Je voyais en Kofi Yamgnane une dimension nationale et même africaine que je ne lui retrouve plus dans l’interview qu’il a accordée sur Togovision, le 18 octobre dernier, notamment lorsqu’il déclare être capable de prendre à Gnassingbé “ toutes les voix du Nord”. Non pas qu’il y ait quoi que ce soit à reprocher à Kofi Yamgnane lui-même pour ces propos, révélateurs d’un état d’esprit, qui ont dû lui échapper, sans un contrôle rationnel, mais parce qu’ils nous replongent dans une pensée commune qui nous colle au front ou à la tempe, si vous voulez.

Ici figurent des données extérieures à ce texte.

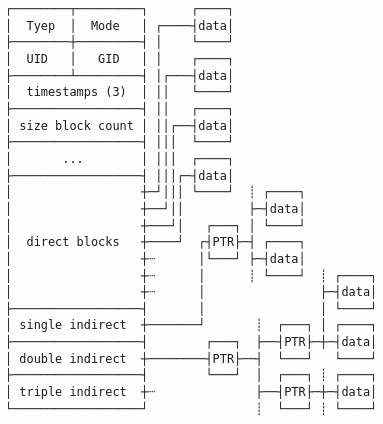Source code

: \documentclass[varwidth,crop]{standalone}
\begin{document}
\begin{verbatim}
┌────────┬─────────┐      ┌────┐
│  Tyep  │  Mode   │ ┌────┤data│
├────────┼─────────┤ │    └────┘
│  UID   │   GID   │ │    ┌────┐
├────────┴─────────┤ │┌───┤data│
│  timestamps (3)  │ ││   └────┘
├──────────────────┤ ││   ┌────┐
│ size block count │ ││┌──┤data│
├──────────────────┤ │││  └────┘
│       ...        │ │││  ┌────┐
├──────────────────┤ │││┌─┤data│
│                  ┼─┘│││ └────┘  ┊ ┌────┐
│                  ┼──┘││         ├─┤data│
│                  ┼───┘│   ┌───┐ │ └────┘
│  direct blocks   ┼────┘  ┌┤PTR├─┤ ┌────┐
│                  ┼┈      │└───┘ ├─┤data│
│                  ┼┈      │      ┊ └────┘  ┊ ┌────┐
│                  ┼┈      │                ├─┤data│
├──────────────────┤       │                │ └────┘
│ single indirect  ┼───────┘       ┊  ┌───┐ │ ┌────┐
├──────────────────┤        ┌───┐  ├──┤PTR├─┼─┤data│
│ double indirect  ┼────────┤PTR├──┤  └───┘   └────┘
├──────────────────┤        └───┘  │  ┌───┐ ┊ ┌────┐
│ triple indirect  ┼┈              ├──┤PTR├─┼─┤data│
└──────────────────┘               ┊  └───┘ ┊ └────┘
\end{verbatim}
\end{document}
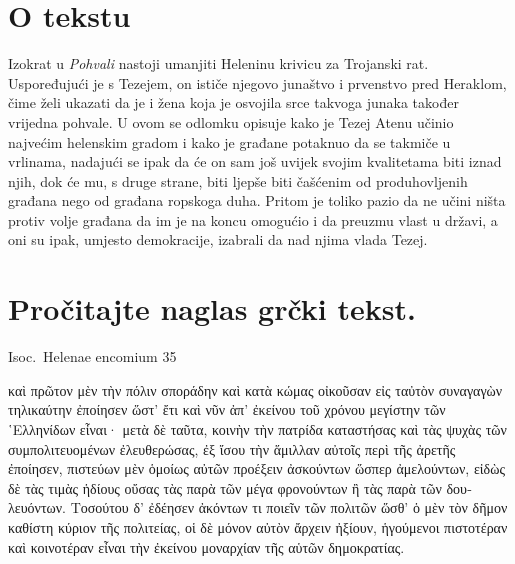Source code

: 


\section*{O tekstu}

Izokrat u \textit{Pohvali} nastoji umanjiti Heleninu krivicu za Trojanski rat. Uspoređujući je s Tezejem, on ističe njegovo junaštvo i prvenstvo pred Heraklom, čime želi ukazati da je i žena koja je osvojila srce takvoga junaka također vrijedna pohvale. U ovom se odlomku opisuje kako je Tezej Atenu učinio najvećim helenskim gradom i kako je građane potaknuo da se takmiče u vrlinama, nadajući se ipak da će on sam još uvijek svojim kvalitetama biti iznad njih, dok će mu, s druge strane, biti ljepše biti čašćenim od produhovljenih građana nego od građana ropskoga duha. Pritom je toliko pazio da ne učini ništa protiv volje građana da im je na koncu  omogućio i da preuzmu vlast u državi, a oni su ipak, umjesto demokracije, izabrali da nad njima vlada Tezej.


\section*{Pročitajte naglas grčki tekst.}

Isoc.\ Helenae encomium 35


\medskip

\begin{greek}
{\large

\noindent καὶ πρῶτον μὲν τὴν πόλιν σποράδην καὶ κατὰ κώμας οἰκοῦσαν εἰς ταὐτὸν συναγαγὼν τηλικαύτην ἐποίησεν ὥστ' ἔτι καὶ νῦν ἀπ' ἐκείνου τοῦ χρόνου μεγίστην τῶν ῾Ελληνίδων εἶναι· μετὰ δὲ ταῦτα, κοινὴν τὴν πατρίδα καταστήσας καὶ τὰς ψυχὰς τῶν συμπολιτευομένων ἐλευθερώσας, ἐξ ἴσου τὴν ἅμιλλαν αὐτοῖς περὶ τῆς ἀρετῆς ἐποίησεν, πιστεύων μὲν ὁμοίως αὐτῶν προέξειν ἀσκούντων ὥσπερ ἀμελούντων, εἰδὼς δὲ τὰς τιμὰς ἡδίους οὔσας τὰς παρὰ τῶν μέγα φρονούντων ἢ τὰς παρὰ τῶν δουλευόντων. Τοσούτου δ' ἐδέησεν ἀκόντων τι ποιεῖν τῶν πολιτῶν ὥσθ' ὁ μὲν τὸν δῆμον καθίστη κύριον τῆς πολιτείας, οἱ δὲ μόνον αὐτὸν ἄρχειν ἠξίουν, ἡγούμενοι πιστοτέραν καὶ κοινοτέραν εἶναι τὴν ἐκείνου μοναρχίαν τῆς αὑτῶν δημοκρατίας.


}
\end{greek}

Si Kofi Yamgnane est capable de rafler à Gnassingbé toutes les voix du Nord, il faudra trouver en plus de lui, le candidat á la présidentielle qui lui ravirait les voix du Sud, plus celui qui le battrait à l’Est et enfin celui qui le coincerait et ne lui laisserait aucune chance à l’Ouest. À cette allure-là, sans donner dans la caricature, il faudra même envisager un candidat de l’opposition par ville, village, ethnie, clan… pour battre Gnassingbé. Quelqu’un exigerait aussi du candidat de l’opposition de fournir la liste des officiers, sous-officiers et même, hommes de troupe de l’armée et de la gendarmerie, cousins, oncles, neveux sur lesquels il compte pour s’imposer en tant que président de la République.


Et même plus : quelles puissances étrangères, quels chefs d’État africains le soutiennent ? J’ai suivi, avant la déclaration de Kofi Yamgnane, celle d’Aimé Gogué sur les critères exigés de l’éventuel candidat unique de l’opposition. J’avoue que cette déclaration ne m’a pas plus enthousiasmé, venant d’un intellectuel que je respecte et de qui j’attendais une réflexion plus profonde.


On nous dirait que ce sont des réalités incontournables, mais des réalités fondées sur quelles raisons ? Essentiellement la pensée commune dans laquelle nous nous engluons de jour en jour, au lieu de tenter de nous en sortir.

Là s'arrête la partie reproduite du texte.